Goal: for each node, predict its degree based only on the graph structure and node features generated at training time.

Why This Module Is Important

Degree is a foundational structural property. If a GNN cannot predict degree reliably, it is unlikely to be trustworthy for more demanding graph reasoning tasks. This module is the baseline checkpoint for the rest of the project: it tests whether the model family and data generation pipeline are internally consistent before moving to harder objectives.

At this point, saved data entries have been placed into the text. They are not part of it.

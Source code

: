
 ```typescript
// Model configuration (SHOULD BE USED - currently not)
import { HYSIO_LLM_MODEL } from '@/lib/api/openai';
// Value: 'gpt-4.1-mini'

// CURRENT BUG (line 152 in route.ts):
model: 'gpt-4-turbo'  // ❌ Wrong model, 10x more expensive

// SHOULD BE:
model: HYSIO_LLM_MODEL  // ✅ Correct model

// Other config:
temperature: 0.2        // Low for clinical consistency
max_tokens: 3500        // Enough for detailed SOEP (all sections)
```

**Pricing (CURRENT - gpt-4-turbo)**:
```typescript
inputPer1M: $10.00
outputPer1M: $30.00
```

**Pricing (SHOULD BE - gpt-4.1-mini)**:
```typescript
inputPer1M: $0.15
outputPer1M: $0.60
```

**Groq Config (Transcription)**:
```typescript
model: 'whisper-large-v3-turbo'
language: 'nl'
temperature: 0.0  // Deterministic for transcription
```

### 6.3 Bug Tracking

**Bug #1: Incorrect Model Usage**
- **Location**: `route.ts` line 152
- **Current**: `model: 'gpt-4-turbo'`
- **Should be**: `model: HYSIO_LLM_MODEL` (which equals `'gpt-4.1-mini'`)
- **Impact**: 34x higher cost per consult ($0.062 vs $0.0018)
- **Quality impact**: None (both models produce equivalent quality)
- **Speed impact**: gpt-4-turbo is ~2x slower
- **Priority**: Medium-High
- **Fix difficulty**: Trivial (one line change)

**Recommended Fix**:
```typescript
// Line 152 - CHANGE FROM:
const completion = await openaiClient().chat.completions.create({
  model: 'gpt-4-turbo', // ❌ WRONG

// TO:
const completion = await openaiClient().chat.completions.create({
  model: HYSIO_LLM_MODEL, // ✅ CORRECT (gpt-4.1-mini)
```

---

Practically, this module also exposes calibration behavior. Exact-match degree accuracy and absolute error directly show whether the model is learning stable local counting behavior or just approximate trends.

How It Was Trained

uv run python -m ai.degree.train --model gcn --name v1 --epochs 5000
uv run python -m ai.degree.train --model sage --name v1 --epochs 5000
uv run python -m ai.degree.train --model gin --name v1 --epochs 5000
uv run python -m ai.degree.train --model loopy --name r3_v1 --r 3 --epochs 5000

Saved Results

Source: ai/trained/degree/*/info.json.

Model Accuracy (%) MAE MSE Best Epoch
gin_v1 100.00 0.0000 0.0000 450
sage_v1 100.00 0.0000 0.0000 450
gcn_v1 23.76 1.8810 3.5382 150
loopy_r3_v1 25.89 6.7847 46.0323 250

Why Models Behave Differently Here

Degree is highly local, so architectures with strong neighborhood aggregation can excel quickly. In your current runs, GIN and SAGE hit perfect rounded-node accuracy, while GCN and Loopy underperform. That pattern suggests this specific training distribution favors local aggregation fidelity and is less forgiving to architectural settings that were tuned for other structural objectives.

The large MAE on loopy_r3_v1 indicates mismatch between its bias and this exact target, not necessarily a universally weaker model. It can still dominate on cycle-sensitive tasks, which is why cross-task comparison matters more than single-task ranking.

Meaning of results: in this training setup, GIN and SAGE perfectly match rounded degree labels on evaluation graphs, while GCN and Loopy are much less stable. This indicates strong model/training-distribution sensitivity for this task.